**TASK OBJECTIVE**
Check each line of the material that follows, and copy those holding the string "statement".

**MATERIAL FOR THIS TASK**

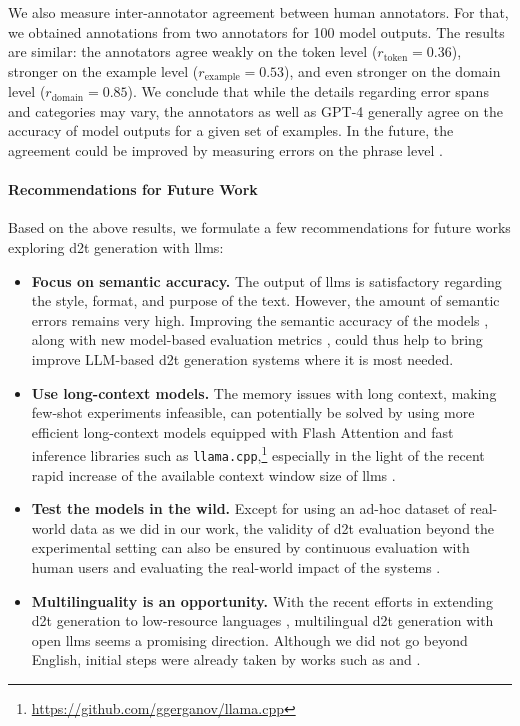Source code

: We also measure inter-annotator agreement between human annotators. For that, we obtained annotations from two annotators for 100 model outputs. The results are similar: the annotators agree weakly on the token level ($r_{\text{token}}=0.36$), stronger on the example level ($r_{\text{example}}=0.53$), and even stronger on the domain level ($r_{\text{domain}}=0.85$). We conclude that while the details regarding error spans and categories may vary, the annotators as well as GPT-4 generally agree on the accuracy of model outputs for a given set of examples. In the future, the agreement could be improved by measuring errors on the phrase level \cite{vamvas2022little}.


\paragraph{Recommendations for Future Work}
Based on the above results, we formulate a few recommendations for future works exploring \ac{d2t} generation with \acp{llm}:
\begin{itemize}
    \item \textbf{Focus on semantic accuracy.} The output of \acp{llm} is satisfactory regarding the style, format, and purpose of the text. However, the amount of semantic errors remains very high. Improving the semantic accuracy of the models
          \cite{li2022faithfulness}, along with new model-based evaluation metrics \cite{liuGEvalNLGEvaluation2023,xuINSTRUCTSCOREExplainableText2023}, could thus help to bring improve LLM-based \ac{d2t} generation systems where it is most needed.
          \item\textbf{Use long-context models.} The memory issues with long context, making few-shot experiments infeasible, can potentially be solved by using more efficient long-context models equipped with Flash Attention \cite{dao2022flashattention} and fast inference libraries such as \texttt{llama.cpp},\footnote{\url{https://github.com/ggerganov/llama.cpp}} especially in the light of the recent rapid increase of the available context window size of \acp{llm} \cite{bai2023longbench,munkhdalai2024leave}.
          \item\textbf{Test the models in the wild.} Except for using an ad-hoc dataset of real-world data as we did in our work, the validity of \ac{d2t} evaluation beyond the experimental setting can also be ensured by continuous evaluation with human users \cite{zheng2023judging} and evaluating the real-world impact of the systems \cite{reiter2023impact}.
          \item\textbf{Multilinguality is an opportunity.} With the recent efforts in extending \ac{d2t} generation to low-resource languages \cite{cripwell2023WebNLGShared2023}, multilingual \ac{d2t} generation with open \acp{llm} seems a promising direction. Although we did not go beyond English, initial steps were already taken by works such as \citet{lorandi2023data} and \citet{lorandi-belz-2024-high}.
\end{itemize}

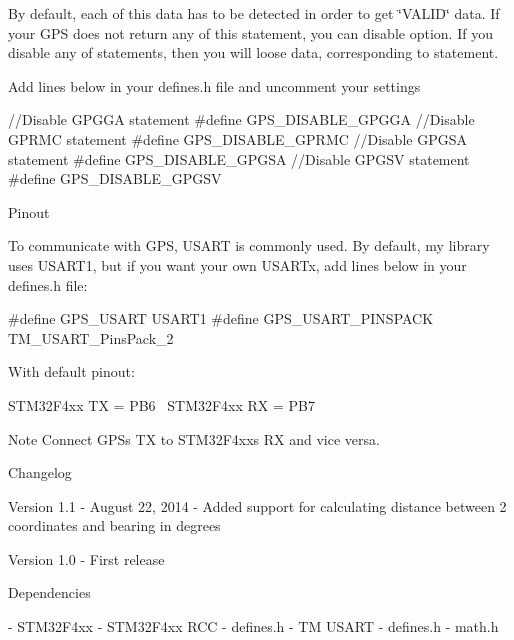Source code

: By default, each of this data has to be detected in order to get \char`\"{}\+V\+A\+L\+I\+D\char`\"{} data. If your G\+P\+S does not return any of this statement, you can disable option. If you disable any of statements, then you will loose data, corresponding to statement.

Add lines below in your defines.\+h file and uncomment your settings \begin{DoxyVerb}//Disable GPGGA statement
#define GPS_DISABLE_GPGGA
//Disable GPRMC statement
#define GPS_DISABLE_GPRMC 
//Disable GPGSA statement
#define GPS_DISABLE_GPGSA
//Disable GPGSV statement
#define GPS_DISABLE_GPGSV
\end{DoxyVerb}
 \begin{DoxyParagraph}{Pinout}

\end{DoxyParagraph}
To communicate with G\+P\+S, U\+S\+A\+R\+T is commonly used. By default, my library uses U\+S\+A\+R\+T1, but if you want your own U\+S\+A\+R\+Tx, add lines below in your defines.\+h file\+:

\begin{DoxyVerb}#define GPS_USART               USART1
#define GPS_USART_PINSPACK      TM_USART_PinsPack_2
\end{DoxyVerb}


With default pinout\+:

S\+T\+M32\+F4xx T\+X = P\+B6~\newline
 S\+T\+M32\+F4xx R\+X = P\+B7

\begin{DoxyNote}{Note}
Connect G\+P\+S\textquotesingle{}s T\+X to S\+T\+M32\+F4xx\textquotesingle{}s R\+X and vice versa.
\end{DoxyNote}
\begin{DoxyParagraph}{Changelog}

\end{DoxyParagraph}
\begin{DoxyVerb} Version 1.1
   - August 22, 2014
   - Added support for calculating distance between 2 coordinates and bearing in degrees

  Version 1.0
   - First release
\end{DoxyVerb}


\begin{DoxyParagraph}{Dependencies}

\end{DoxyParagraph}
\begin{DoxyVerb} - STM32F4xx
 - STM32F4xx RCC
 - defines.h
 - TM USART
 - defines.h
 - math.h
\end{DoxyVerb}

**EXERCISE RESPONSE**
: By default, each of this data has to be detected in order to get \char`\"{}\+V\+A\+L\+I\+D\char`\"{} data. If your G\+P\+S does not return any of this statement, you can disable option. If you disable any of statements, then you will loose data, corresponding to statement.
Add lines below in your defines.\+h file and uncomment your settings \begin{DoxyVerb}//Disable GPGGA statement
//Disable GPRMC statement
//Disable GPGSA statement
//Disable GPGSV statement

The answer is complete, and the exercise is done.